The Thunder have shot 36 free throws to the Clippers' 20, including 28 for Westbrook and Durant alone. The duo combines for 65 points, while no one else on OKC breaks double digits. Meanwhile, the Clippers have five players scoring at least fifteen points each.

After all the hardships of this postseason, including surviving the Sterling Affair, this is the moment that breaks the Clippers' backs. Although fans try to imagine the team pulling it together and triumphing over yet another instance of adversity, it won't be happening against this Thunder team, one that would have been difficult enough to defeat in a regular series. Two nights later in Los Angeles, Kevin Durant, the Slim Reaper, callously swings the blade into this Clippers season, playing transcendentally and finishing with 39 points and 16 rebounds.

Although the Clippers haven't had a particularly happy history, few moments can compare to the heartbreak felt after this loss. Members of the team react differently in order to cope with the loss. Doc Rivers screams at the refereeing and shouts, "We were robbed!" Chris Paul can only sit there dejectedly, browbeaten and depressed, and it's all he can do to stop himself from sobbing on the spot.
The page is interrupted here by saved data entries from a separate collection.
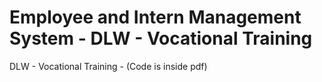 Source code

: # Employee and Intern Management System -  DLW - Vocational Training
 DLW - Vocational Training - (Code is inside pdf)
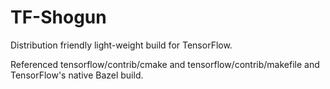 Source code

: TF-Shogun
=========

Distribution friendly light-weight build for TensorFlow.

Referenced tensorflow/contrib/cmake and tensorflow/contrib/makefile
and TensorFlow's native Bazel build.
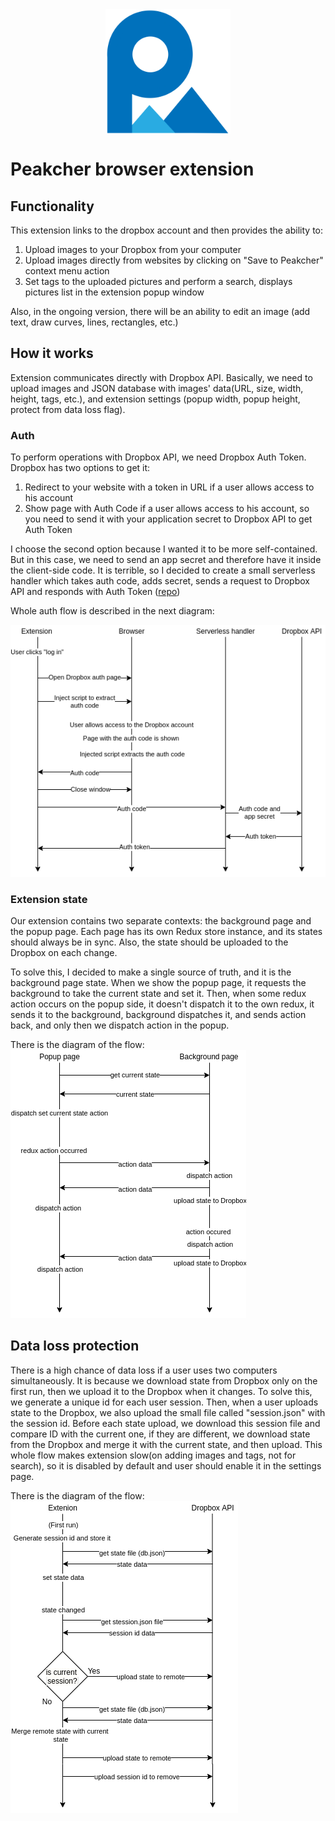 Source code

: <div align="center">
  <img align="center" src="https://raw.githubusercontent.com/Kontsedal/peakcher/master/readme_assets/logo.svg" width="200"/>
</div>

# Peakcher browser extension


## Functionality

This extension links to the dropbox account and then provides the ability to:
1) Upload images to your Dropbox from your computer
2) Upload images directly from websites by clicking on "Save to Peakcher" context menu action
3) Set tags to the uploaded pictures and perform a search, displays pictures list in the extension popup window

Also, in the ongoing version, there will be an ability to edit an image (add text, draw curves, lines, rectangles, etc.)


## How it works

Extension communicates directly with Dropbox API. Basically, we need to upload images and JSON 
database with images' data(URL, size, width, height, tags, etc.), and extension settings (popup width, popup height,
protect from data loss flag).

### Auth

To perform operations with Dropbox API, we need Dropbox Auth Token. Dropbox has two options to get it:
1) Redirect to your website with a token in URL if a user allows access to his account
2) Show page with Auth Code if a user allows access to his account, so you need to send it with your 
application secret to Dropbox API to get Auth Token

I choose the second option because I wanted it to be more self-contained. But in this case, we need to send an app secret and therefore have it inside the client-side code. It is terrible, so I decided to create a small serverless handler which 
takes auth code, adds secret, sends a request to Dropbox API and responds with Auth Token ([repo](https://github.com/Kontsedal/peakcher-lambda))

Whole auth flow is described in the next diagram:

![auth flow diagram](./readme_assets/authFlow.png)

### Extension state

Our extension contains two separate contexts: the background page and the popup page. Each page has its own Redux
store instance, and its states should always be in sync. Also, the state should be uploaded to the Dropbox on each change.

To solve this, I decided to make a single source of truth, and it is the background page state.
 When we show the popup page, it requests the background to take the current state and set it. Then, when some redux action
 occurs on the popup side, it doesn't dispatch it to the own redux, it sends it to the background, background dispatches it,
 and sends action back, and only then we dispatch action in the popup.
 
 There is the diagram of the flow: 
![state flow diagram](./readme_assets/stateFlow.png)


## Data loss protection

There is a high chance of data loss if a user uses two computers simultaneously. It is because we download state from Dropbox only on the first run, then we upload it to the Dropbox when it changes. To solve this, we generate a unique id for each user session.
Then, when a user uploads state to the Dropbox, we also upload the small file called "session.json" with the session id.
Before each state upload, we download this session file and compare ID with the current one, if they are different, we download state 
from the Dropbox and merge it with the current state, and then upload.
This whole flow makes extension slow(on adding images and tags, not for search), so it is disabled by default and
user should enable it in the settings page. 

 There is the diagram of the flow: 
![remotestate flow diagram](./readme_assets/remoteStateFlow.png)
All anyone can do is put the blame on themselves for the loss, lamenting all they'd done wrong and wishing they'd had a fair chance to set things right.

A 57-25 season, the best team in Clipper history, statement years from Blake Griffin and DeAndre Jordan, finishing third in the MVP and DPOY races, respectively — all that shattered on these jagged cliffs as onlookers observe indifferently, some perhaps cherishing the implosion of a team they love to irrationally hate. And the shadow of a toxic owner still looms above all the proceedings, as if to say that nothing has truly changed, nothing will.

Tonight was truly the Theater of the Absurd.